[[ RECORDS open ]]
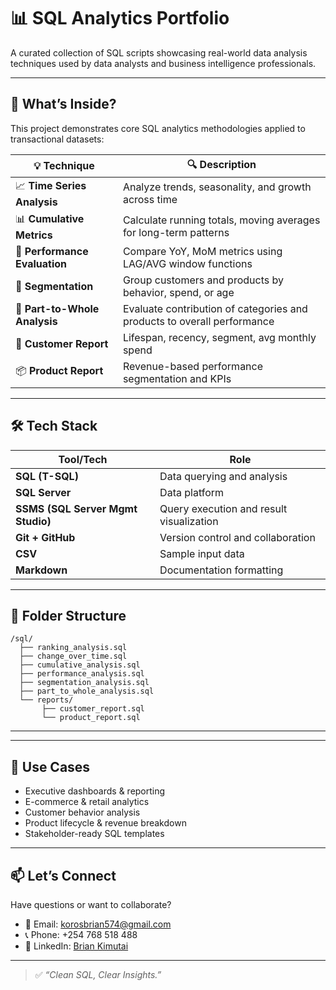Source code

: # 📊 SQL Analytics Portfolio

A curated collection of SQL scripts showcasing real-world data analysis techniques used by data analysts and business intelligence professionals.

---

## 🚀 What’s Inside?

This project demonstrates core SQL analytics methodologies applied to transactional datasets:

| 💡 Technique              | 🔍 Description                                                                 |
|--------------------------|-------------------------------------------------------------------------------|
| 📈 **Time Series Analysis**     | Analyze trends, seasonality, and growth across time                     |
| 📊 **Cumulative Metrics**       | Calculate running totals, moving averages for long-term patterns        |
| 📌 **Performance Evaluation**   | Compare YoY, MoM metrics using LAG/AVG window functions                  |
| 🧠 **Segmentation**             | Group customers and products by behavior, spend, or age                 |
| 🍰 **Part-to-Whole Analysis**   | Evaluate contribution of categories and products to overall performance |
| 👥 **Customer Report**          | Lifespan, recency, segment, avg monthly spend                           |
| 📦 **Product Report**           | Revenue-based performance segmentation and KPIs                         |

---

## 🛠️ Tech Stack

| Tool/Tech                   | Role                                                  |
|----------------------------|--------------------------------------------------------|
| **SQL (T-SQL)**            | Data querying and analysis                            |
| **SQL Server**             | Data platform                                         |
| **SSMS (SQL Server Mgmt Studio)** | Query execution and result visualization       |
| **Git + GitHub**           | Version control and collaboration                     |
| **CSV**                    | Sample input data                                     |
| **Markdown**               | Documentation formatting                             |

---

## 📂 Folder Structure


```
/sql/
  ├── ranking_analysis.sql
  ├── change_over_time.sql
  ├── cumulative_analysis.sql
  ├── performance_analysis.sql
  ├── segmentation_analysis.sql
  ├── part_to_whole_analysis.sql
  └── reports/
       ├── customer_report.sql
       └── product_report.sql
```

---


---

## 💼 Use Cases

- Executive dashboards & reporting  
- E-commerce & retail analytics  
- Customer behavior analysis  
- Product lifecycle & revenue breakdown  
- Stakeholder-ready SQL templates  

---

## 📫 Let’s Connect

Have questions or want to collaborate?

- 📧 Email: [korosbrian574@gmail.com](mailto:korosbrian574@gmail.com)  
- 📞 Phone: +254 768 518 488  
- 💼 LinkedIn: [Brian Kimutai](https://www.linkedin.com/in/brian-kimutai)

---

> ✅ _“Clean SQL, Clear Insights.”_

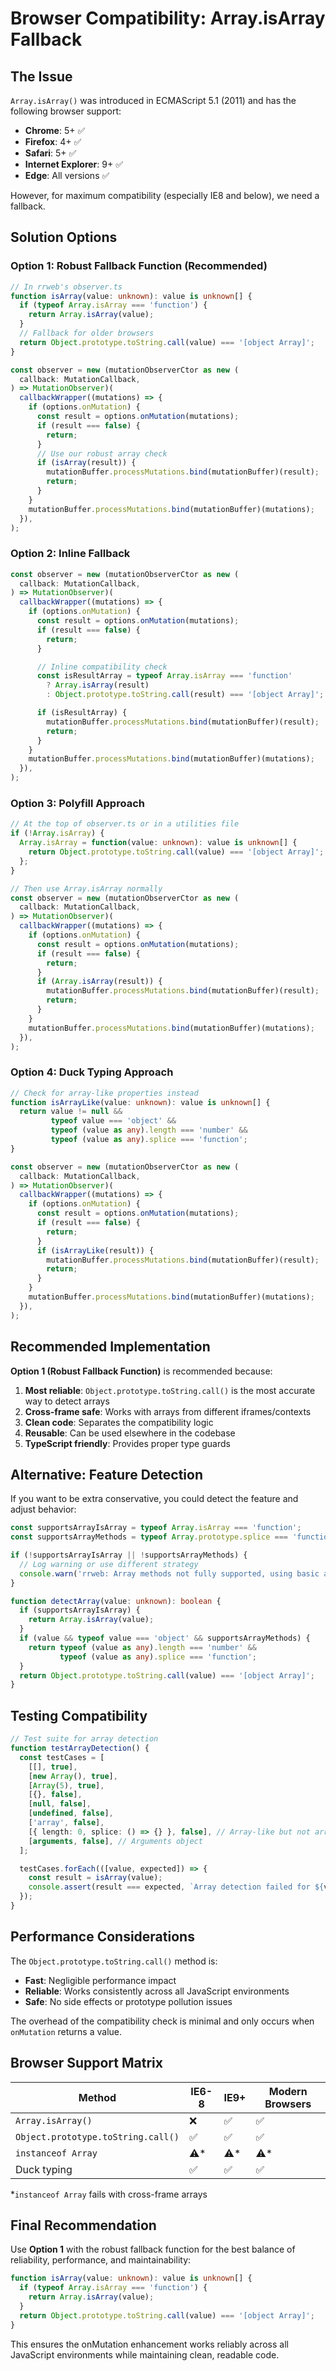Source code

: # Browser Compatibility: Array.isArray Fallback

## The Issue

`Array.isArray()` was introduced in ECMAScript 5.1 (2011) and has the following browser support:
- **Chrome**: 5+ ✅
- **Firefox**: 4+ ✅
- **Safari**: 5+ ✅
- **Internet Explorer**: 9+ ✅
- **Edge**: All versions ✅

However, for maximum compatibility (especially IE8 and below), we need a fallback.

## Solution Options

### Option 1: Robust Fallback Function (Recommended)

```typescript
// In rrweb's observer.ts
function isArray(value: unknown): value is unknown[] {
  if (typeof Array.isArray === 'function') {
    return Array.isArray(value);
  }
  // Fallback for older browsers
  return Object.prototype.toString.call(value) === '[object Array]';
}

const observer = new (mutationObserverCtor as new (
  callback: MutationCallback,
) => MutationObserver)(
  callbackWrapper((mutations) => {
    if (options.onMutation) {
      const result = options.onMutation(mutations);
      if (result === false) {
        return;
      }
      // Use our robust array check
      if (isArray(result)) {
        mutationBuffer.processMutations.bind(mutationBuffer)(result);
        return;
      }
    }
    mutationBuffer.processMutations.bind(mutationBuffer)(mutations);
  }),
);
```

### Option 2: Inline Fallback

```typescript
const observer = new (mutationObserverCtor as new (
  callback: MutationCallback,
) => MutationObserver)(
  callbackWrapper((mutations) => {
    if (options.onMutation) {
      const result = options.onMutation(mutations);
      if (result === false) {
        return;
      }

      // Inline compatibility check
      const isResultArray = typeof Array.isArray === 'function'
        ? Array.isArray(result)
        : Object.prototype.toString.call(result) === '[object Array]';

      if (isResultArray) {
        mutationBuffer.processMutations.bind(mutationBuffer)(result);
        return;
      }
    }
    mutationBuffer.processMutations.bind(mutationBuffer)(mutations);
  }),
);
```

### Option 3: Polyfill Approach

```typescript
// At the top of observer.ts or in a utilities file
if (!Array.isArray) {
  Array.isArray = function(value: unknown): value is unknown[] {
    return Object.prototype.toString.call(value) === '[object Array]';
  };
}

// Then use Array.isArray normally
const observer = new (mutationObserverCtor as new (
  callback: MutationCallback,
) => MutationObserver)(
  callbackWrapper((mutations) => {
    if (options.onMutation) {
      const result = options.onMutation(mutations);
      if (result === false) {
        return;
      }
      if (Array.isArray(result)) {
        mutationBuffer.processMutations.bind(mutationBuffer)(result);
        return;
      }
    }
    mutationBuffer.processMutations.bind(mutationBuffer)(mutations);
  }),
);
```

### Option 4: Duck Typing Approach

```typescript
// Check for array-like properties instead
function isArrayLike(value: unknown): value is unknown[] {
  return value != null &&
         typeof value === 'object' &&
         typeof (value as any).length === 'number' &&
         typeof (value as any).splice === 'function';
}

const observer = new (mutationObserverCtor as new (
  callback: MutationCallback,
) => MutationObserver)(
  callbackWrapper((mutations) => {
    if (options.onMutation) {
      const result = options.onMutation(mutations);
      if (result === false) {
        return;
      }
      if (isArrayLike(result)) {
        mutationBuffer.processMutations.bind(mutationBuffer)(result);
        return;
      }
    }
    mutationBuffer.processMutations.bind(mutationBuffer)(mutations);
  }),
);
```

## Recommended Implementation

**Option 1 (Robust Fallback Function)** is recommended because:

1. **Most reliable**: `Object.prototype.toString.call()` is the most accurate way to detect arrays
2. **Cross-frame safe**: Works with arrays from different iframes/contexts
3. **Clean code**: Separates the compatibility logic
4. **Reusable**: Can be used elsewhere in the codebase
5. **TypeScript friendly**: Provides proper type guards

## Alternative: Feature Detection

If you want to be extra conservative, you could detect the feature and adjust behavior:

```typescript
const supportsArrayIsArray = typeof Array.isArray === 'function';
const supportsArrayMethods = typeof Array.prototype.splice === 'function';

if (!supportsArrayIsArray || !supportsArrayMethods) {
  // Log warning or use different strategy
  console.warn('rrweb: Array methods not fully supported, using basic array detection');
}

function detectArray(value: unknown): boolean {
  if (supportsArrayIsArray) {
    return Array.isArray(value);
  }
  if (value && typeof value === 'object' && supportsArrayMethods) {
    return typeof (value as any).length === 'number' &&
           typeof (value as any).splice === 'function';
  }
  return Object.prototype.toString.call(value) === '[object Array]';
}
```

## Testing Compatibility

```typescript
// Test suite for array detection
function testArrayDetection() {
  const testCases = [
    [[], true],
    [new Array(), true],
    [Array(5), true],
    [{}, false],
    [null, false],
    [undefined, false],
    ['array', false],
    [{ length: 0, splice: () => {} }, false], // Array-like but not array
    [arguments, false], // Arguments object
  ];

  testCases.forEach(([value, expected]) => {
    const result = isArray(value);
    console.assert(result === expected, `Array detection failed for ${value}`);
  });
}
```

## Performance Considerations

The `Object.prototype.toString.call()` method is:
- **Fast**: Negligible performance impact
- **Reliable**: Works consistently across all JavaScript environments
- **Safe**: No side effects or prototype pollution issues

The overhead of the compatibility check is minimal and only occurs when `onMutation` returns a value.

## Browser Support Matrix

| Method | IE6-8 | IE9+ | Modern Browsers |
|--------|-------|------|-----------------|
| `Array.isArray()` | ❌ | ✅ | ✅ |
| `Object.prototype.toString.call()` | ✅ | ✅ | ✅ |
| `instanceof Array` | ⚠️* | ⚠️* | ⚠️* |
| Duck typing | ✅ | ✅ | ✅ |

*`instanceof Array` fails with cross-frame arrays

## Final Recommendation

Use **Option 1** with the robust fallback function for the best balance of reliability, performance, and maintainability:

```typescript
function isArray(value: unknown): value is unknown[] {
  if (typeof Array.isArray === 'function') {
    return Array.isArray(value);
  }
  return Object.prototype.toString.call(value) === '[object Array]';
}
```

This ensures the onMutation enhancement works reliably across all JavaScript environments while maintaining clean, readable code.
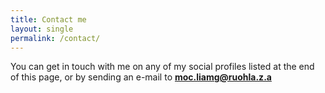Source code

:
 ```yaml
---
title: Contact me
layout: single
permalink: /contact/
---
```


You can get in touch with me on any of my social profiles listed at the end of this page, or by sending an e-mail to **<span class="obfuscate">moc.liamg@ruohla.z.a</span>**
[[ RECORDS closed ]]
TASK DETAILS | Which of the lines in the material above contain "expected"? Copy each one out.

RESPONSE TO THE TASK |
  testCases.forEach(([value, expected]) => {
    console.assert(result === expected, `Array detection failed for ${value}`);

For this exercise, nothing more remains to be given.